Mais le gars la rassura d’un geste.

— Laissez donc ! un lapin barthassier que nous gênons et qui détale.

Puis comme elle insistait, exagérant ses craintes avec l’évident désir de briser là, de s’enfuir pour tout de bon cette fois, il la saisit par le bras rudement, et d’un ton d’autorité qui la courba devant lui : Il faut pourtant que vous m’écoutiez jusqu’au bout, ordonna-t-il, qui sait quand je pourrai vous parler de nouveau !… Donc, nous nous aimions. La veille du jour où vous êtes partie, nous sommes allés partout, dans le château, dans le chai, dans la fournial, dans la grange ; une visite d’adieu, disiez-vous ; derrière la chambre des outils, sous les pins, vous avez eu comme une faiblesse ; vous vous êtes renversée sur moi toute blanche avec un sourire… À ce moment j’aurais pu commettre une lâcheté, nos désirs couraient de front comme un attelage emporté… Je n’ai pas voulu.

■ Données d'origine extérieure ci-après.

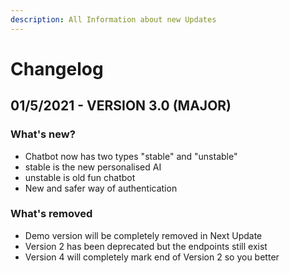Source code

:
 ```yaml
---
description: All Information about new Updates
---
```


# Changelog

## 01/5/2021  -   VERSION 3.0 \(MAJOR\) 

### What's new?

* Chatbot now has two types "stable" and "unstable"
* stable is the new personalised AI
* unstable is old fun chatbot
* New and safer way of authentication 

### What's removed

* Demo version will be completely removed in Next Update
* Version 2 has been deprecated but the endpoints still exist
* Version 4 will completely mark end of Version 2 so you better




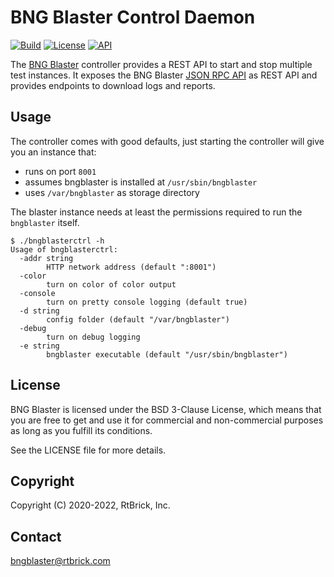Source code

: # BNG Blaster Control Daemon

[![Build](https://github.com/rtbrick/bngblaster-controller/actions/workflows/build.yml/badge.svg?branch=main)](https://github.com/rtbrick/bngblaster-controller/actions/workflows/build.yml)
[![License](https://img.shields.io/badge/License-BSD-lightgrey)](https://github.com/rtbrick/bngblaster-controller/blob/main/LICENSE)
[![API](https://img.shields.io/badge/API-green)](https://rtbrick.github.io/bngblaster-controller)

The [BNG Blaster](https://github.com/rtbrick/bngblaster) controller provides
a REST API to start and stop multiple test instances. It exposes the
BNG Blaster [JSON RPC API](https://rtbrick.github.io/bngblaster/api/index.html)
as REST API and provides endpoints to download logs and reports. 

## Usage

The controller comes with good defaults, just starting the controller will give you an instance that:

* runs on port `8001`
* assumes bngblaster is installed at `/usr/sbin/bngblaster`
* uses `/var/bngblaster` as storage directory 

The blaster instance needs at least the permissions required to run 
the `bngblaster` itself.

```
$ ./bngblasterctrl -h
Usage of bngblasterctrl:
  -addr string
    	HTTP network address (default ":8001")
  -color
    	turn on color of color output
  -console
    	turn on pretty console logging (default true)
  -d string
    	config folder (default "/var/bngblaster")
  -debug
    	turn on debug logging
  -e string
    	bngblaster executable (default "/usr/sbin/bngblaster")
```

## License

BNG Blaster is licensed under the BSD 3-Clause License, which means that you are free to get and use it for
commercial and non-commercial purposes as long as you fulfill its conditions.

See the LICENSE file for more details.

## Copyright

Copyright (C) 2020-2022, RtBrick, Inc.

## Contact

bngblaster@rtbrick.com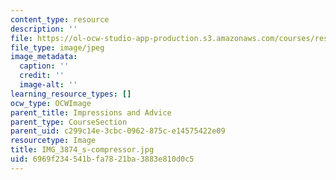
```yaml
---
content_type: resource
description: ''
file: https://ol-ocw-studio-app-production.s3.amazonaws.com/courses/res-3-002-collaborative-design-and-creative-expression-with-arduino-microcontrollers-january-iap-2017/6969f234541bfa7821ba3883e810d0c5_IMG_3874_s-compressor.jpg
file_type: image/jpeg
image_metadata:
  caption: ''
  credit: ''
  image-alt: ''
learning_resource_types: []
ocw_type: OCWImage
parent_title: Impressions and Advice
parent_type: CourseSection
parent_uid: c299c14e-3cbc-0962-875c-e14575422e09
resourcetype: Image
title: IMG_3874_s-compressor.jpg
uid: 6969f234-541b-fa78-21ba-3883e810d0c5
---
```

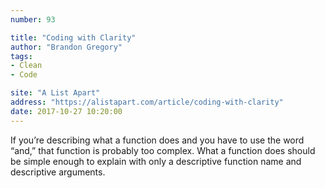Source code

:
 ```yaml
---
number: 93

title: "Coding with Clarity"
author: "Brandon Gregory"
tags:
- Clean
- Code

site: "A List Apart"
address: "https://alistapart.com/article/coding-with-clarity"
date: 2017-10-27 10:20:00
---
```


If you’re describing what a function does and you have to use the word “and,” that function is probably too complex. What a function does should be simple enough to explain with only a descriptive function name and descriptive arguments.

Je me suis contenté de vous dire : Quand tu reviendras de la pension, nous nous marierons si tu veux. — Et vous m’avez répondu, la main levée pour prendre Dieu à témoin : Oui, à partir de maintenant, nous sommes des promis…

Thérèse surmonta son trouble pour répondre :

— Est-ce que je pouvais savoir, comprendre toute la portée… Voyons, réfléchissez un peu, Julien, la différence des positions…

— Oui, je sais, vous êtes riche et je suis pauvre, et puis après ? Croyez-vous donc que je vous veux pour votre argent et pour vos terres ? Eh ! mon Dieu, que votre père me mette en possession du bien de la Grèze qu’il jouit depuis mon entrée au Vignal ; il y a là de quoi vivre pour deux en allant à l’économie…

Puis, voyant les lèvres de la jeune fille se plisser en un dédaigneux sourire :

— Ah ! je comprends, ce qui vous rebute, c’est le paysan que je suis, n’est-ce pas ? Allons, avouez-le franchement, je m’y attendais du reste ; c’est pour vous l’entendre dire que je suis ici !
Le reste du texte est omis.